An $O(n^3)$ time algorithm for the maximum-weight limited-capacity many-to-many matching

TL;DR

This paper presents an $O(n^3)$ time algorithm for finding maximum or minimum weight limited-capacity many-to-many matchings in bipartite graphs with non-positive or non-negative edge weights, respectively.

Contribution

It introduces an efficient $O(n^3)$ algorithm for solving the LCMM problem under specific weight conditions, improving computational efficiency.

Findings

Algorithm runs in $O(n^3)$ time.

Effective for non-positive and non-negative edge weights.
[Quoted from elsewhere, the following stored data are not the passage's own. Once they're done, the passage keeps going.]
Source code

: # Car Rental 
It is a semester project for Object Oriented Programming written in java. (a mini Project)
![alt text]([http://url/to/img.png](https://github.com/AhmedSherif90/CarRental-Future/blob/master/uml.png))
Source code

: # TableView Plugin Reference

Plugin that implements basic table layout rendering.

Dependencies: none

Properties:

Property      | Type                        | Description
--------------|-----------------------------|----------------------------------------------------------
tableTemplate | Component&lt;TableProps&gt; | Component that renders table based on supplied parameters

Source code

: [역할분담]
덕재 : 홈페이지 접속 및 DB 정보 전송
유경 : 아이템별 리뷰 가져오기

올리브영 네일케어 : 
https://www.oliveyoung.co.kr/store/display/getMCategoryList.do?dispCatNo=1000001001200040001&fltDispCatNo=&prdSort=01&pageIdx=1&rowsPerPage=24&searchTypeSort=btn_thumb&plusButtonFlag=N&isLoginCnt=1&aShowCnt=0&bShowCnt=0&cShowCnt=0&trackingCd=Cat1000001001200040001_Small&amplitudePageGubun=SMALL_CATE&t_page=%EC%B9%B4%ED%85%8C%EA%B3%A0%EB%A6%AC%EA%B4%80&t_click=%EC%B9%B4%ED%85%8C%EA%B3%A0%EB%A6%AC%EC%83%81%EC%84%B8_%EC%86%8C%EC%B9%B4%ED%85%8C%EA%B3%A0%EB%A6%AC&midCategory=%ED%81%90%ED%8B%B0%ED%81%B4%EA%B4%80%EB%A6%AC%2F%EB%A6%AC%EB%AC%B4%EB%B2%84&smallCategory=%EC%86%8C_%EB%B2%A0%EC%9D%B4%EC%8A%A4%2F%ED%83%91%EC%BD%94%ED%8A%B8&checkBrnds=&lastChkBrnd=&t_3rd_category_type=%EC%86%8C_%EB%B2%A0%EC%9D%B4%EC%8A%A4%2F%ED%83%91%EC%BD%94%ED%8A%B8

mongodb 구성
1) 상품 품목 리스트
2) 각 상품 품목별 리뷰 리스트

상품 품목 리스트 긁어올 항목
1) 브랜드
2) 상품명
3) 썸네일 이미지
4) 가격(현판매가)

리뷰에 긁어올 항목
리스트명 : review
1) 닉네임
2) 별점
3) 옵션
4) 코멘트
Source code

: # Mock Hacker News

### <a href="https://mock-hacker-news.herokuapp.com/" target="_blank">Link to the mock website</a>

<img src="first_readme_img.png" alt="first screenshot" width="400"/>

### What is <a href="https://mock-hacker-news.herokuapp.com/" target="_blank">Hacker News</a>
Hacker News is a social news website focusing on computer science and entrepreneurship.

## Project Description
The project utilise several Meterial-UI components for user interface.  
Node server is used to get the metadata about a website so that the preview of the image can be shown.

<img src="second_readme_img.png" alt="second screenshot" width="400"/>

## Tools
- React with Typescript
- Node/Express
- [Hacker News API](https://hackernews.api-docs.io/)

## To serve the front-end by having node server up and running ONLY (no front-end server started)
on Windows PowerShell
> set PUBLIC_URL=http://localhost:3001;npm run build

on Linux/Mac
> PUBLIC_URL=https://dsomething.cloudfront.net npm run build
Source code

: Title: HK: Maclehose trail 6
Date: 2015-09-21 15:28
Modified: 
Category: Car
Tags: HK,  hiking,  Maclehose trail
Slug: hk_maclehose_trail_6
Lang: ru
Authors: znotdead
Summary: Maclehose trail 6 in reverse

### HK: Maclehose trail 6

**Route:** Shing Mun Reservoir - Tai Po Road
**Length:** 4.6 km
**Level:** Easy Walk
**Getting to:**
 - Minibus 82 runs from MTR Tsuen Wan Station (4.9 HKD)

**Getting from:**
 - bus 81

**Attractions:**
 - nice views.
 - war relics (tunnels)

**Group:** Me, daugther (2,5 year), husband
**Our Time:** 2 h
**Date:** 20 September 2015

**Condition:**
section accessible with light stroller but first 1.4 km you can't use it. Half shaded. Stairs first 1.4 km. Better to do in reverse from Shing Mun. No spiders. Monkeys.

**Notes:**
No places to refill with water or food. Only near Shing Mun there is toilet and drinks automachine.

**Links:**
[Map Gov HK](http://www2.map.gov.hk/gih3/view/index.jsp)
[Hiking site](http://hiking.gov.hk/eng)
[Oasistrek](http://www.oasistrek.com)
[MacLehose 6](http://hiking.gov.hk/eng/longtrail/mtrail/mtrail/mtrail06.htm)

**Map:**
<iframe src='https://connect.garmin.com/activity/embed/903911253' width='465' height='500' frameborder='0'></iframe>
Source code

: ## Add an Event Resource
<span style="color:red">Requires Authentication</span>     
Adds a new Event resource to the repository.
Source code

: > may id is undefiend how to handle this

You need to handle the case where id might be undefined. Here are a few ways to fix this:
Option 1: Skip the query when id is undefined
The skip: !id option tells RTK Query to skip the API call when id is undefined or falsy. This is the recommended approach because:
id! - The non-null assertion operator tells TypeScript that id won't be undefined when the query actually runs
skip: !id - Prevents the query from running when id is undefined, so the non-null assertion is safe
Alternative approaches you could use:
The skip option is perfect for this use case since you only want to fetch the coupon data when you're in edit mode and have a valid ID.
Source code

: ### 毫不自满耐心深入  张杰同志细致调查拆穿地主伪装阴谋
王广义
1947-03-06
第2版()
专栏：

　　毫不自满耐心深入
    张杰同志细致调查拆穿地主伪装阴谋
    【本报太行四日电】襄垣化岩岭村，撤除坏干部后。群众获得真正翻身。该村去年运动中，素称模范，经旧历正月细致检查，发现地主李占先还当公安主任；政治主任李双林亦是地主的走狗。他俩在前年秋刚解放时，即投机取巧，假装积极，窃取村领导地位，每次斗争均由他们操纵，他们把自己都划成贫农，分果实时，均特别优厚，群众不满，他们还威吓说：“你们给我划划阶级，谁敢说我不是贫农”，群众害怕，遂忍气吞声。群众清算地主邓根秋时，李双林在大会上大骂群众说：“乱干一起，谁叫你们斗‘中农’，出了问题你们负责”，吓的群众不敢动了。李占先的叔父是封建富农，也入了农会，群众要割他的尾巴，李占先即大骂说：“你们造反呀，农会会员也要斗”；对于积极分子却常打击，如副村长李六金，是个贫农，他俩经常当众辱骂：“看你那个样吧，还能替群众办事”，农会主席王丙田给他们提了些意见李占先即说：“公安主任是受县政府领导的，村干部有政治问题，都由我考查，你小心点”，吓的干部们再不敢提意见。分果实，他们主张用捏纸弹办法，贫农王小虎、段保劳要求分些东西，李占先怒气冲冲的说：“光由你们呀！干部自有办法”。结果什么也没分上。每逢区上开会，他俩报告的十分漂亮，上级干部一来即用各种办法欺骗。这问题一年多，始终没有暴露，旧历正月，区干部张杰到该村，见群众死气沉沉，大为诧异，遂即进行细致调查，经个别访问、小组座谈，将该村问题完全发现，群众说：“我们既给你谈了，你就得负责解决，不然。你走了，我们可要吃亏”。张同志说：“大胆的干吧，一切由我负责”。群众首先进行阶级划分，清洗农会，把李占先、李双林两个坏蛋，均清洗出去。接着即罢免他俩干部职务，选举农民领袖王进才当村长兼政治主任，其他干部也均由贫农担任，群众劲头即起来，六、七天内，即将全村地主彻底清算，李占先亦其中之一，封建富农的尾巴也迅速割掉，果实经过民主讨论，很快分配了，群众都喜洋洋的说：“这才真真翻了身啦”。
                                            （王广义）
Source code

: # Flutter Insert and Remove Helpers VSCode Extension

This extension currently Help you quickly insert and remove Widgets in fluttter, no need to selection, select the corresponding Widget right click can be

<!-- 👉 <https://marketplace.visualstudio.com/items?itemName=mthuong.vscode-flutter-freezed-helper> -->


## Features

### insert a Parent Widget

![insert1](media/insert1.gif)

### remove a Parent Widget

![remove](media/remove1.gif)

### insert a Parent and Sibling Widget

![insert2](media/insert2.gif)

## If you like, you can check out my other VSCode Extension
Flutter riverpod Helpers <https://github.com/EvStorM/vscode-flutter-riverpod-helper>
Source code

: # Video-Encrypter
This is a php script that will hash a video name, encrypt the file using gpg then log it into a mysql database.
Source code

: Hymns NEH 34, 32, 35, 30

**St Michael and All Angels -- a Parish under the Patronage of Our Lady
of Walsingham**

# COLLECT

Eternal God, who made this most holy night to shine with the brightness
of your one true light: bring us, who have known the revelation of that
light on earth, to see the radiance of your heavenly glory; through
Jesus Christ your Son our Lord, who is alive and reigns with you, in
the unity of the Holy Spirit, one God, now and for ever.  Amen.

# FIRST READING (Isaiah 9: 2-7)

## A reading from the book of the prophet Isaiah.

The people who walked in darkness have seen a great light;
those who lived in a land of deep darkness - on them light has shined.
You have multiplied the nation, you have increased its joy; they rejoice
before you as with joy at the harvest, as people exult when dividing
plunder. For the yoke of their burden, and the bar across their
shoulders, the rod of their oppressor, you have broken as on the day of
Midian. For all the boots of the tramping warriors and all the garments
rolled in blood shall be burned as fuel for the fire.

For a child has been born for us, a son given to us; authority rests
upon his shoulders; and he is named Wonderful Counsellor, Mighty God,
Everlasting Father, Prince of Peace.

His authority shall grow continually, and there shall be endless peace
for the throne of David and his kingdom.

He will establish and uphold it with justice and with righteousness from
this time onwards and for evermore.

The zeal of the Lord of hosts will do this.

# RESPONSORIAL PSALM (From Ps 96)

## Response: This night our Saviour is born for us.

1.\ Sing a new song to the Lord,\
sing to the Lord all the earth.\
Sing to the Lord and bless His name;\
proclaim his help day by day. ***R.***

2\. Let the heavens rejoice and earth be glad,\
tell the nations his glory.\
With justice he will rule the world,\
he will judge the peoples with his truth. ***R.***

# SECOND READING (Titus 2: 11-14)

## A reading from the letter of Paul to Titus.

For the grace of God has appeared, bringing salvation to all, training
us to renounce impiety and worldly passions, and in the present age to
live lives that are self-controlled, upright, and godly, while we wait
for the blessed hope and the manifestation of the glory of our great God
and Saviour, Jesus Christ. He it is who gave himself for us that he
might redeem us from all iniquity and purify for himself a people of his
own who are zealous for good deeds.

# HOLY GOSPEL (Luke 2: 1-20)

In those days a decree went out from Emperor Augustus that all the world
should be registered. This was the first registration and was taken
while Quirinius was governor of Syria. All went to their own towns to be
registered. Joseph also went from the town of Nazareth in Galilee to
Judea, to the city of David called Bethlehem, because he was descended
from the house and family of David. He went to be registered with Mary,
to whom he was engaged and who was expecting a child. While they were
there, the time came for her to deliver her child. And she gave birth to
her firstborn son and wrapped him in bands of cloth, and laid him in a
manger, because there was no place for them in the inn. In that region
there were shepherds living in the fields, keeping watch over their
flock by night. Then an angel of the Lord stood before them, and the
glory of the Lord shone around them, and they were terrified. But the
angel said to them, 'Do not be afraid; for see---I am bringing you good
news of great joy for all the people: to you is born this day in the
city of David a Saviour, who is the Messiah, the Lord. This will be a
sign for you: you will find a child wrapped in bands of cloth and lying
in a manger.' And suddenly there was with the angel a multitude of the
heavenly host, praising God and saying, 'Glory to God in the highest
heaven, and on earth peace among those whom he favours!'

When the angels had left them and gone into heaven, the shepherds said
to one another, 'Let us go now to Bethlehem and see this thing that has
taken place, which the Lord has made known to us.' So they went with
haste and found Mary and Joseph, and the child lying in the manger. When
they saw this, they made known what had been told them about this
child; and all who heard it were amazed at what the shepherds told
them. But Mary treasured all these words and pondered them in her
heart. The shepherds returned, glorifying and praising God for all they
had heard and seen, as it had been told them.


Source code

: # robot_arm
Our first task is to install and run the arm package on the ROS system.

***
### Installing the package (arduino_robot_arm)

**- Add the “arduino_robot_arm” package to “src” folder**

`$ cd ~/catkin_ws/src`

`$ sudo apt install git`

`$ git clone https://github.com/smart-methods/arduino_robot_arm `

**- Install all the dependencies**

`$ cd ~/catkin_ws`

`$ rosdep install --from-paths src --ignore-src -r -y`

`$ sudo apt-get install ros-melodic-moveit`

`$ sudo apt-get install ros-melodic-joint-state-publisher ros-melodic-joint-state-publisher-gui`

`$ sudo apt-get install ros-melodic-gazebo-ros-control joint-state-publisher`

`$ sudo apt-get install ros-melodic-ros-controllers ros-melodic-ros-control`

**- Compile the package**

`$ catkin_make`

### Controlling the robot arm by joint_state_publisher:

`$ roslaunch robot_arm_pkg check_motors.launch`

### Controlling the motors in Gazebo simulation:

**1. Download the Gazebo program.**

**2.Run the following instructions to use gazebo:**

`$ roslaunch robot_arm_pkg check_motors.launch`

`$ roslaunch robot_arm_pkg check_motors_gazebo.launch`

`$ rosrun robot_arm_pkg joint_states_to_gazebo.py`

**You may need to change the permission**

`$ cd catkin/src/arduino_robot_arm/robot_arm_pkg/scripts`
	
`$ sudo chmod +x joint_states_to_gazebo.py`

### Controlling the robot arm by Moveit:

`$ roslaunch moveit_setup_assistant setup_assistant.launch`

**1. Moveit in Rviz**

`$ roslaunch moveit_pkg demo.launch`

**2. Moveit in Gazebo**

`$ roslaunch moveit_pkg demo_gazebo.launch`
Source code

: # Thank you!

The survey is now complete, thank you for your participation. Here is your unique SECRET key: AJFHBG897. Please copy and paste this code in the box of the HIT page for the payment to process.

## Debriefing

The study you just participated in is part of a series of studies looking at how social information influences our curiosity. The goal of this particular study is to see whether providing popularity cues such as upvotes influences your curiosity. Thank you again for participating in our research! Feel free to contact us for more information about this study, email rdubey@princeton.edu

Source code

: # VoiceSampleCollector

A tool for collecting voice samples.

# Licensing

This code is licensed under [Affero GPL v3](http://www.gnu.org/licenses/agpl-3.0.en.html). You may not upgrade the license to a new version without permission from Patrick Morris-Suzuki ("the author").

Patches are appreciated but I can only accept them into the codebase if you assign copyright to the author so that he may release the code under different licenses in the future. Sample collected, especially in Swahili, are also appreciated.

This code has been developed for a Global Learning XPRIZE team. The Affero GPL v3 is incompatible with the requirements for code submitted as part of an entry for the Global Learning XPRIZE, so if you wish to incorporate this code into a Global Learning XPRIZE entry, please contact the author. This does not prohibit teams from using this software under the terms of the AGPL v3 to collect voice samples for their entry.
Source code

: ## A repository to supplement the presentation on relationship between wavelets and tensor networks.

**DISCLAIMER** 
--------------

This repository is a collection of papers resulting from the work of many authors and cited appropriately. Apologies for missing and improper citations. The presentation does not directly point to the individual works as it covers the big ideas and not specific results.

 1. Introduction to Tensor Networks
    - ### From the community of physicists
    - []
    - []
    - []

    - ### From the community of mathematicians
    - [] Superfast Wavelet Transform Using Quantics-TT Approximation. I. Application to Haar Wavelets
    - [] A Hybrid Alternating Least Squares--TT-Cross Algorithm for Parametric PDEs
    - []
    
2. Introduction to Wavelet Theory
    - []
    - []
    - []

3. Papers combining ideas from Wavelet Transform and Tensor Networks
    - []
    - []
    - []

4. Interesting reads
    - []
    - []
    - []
Addresses capacity constraints in bipartite matchings.

Abstract

Given an undirected bipartite graph $G=(A \cup B, E)$, a many-to-many matching (MM) in $G$ matches each vertex $v$ in $A$ (resp. $B$) to at least one vertex in $B$ (resp. $A$). In this paper, we consider the limited-capacity many-to-many matching (LCMM) in $G$, where each vertex $v\in A\cup B$ is matched to at least one and at most $Cap(v)$ vertices; the function $Cap : A\cup B \rightarrow \mathbb{Z}> 0$ denotes the capacity of $v$ (an upper bound on its degree in the LCMM). We give an $O(n^3)$ time algorithm for finding a maximum (respectively minimum) weight LCMM in $G$ with non-positive real (respectively non-negative real) edge weights, where $\lvert A \rvert+\lvert B \rvert=n$.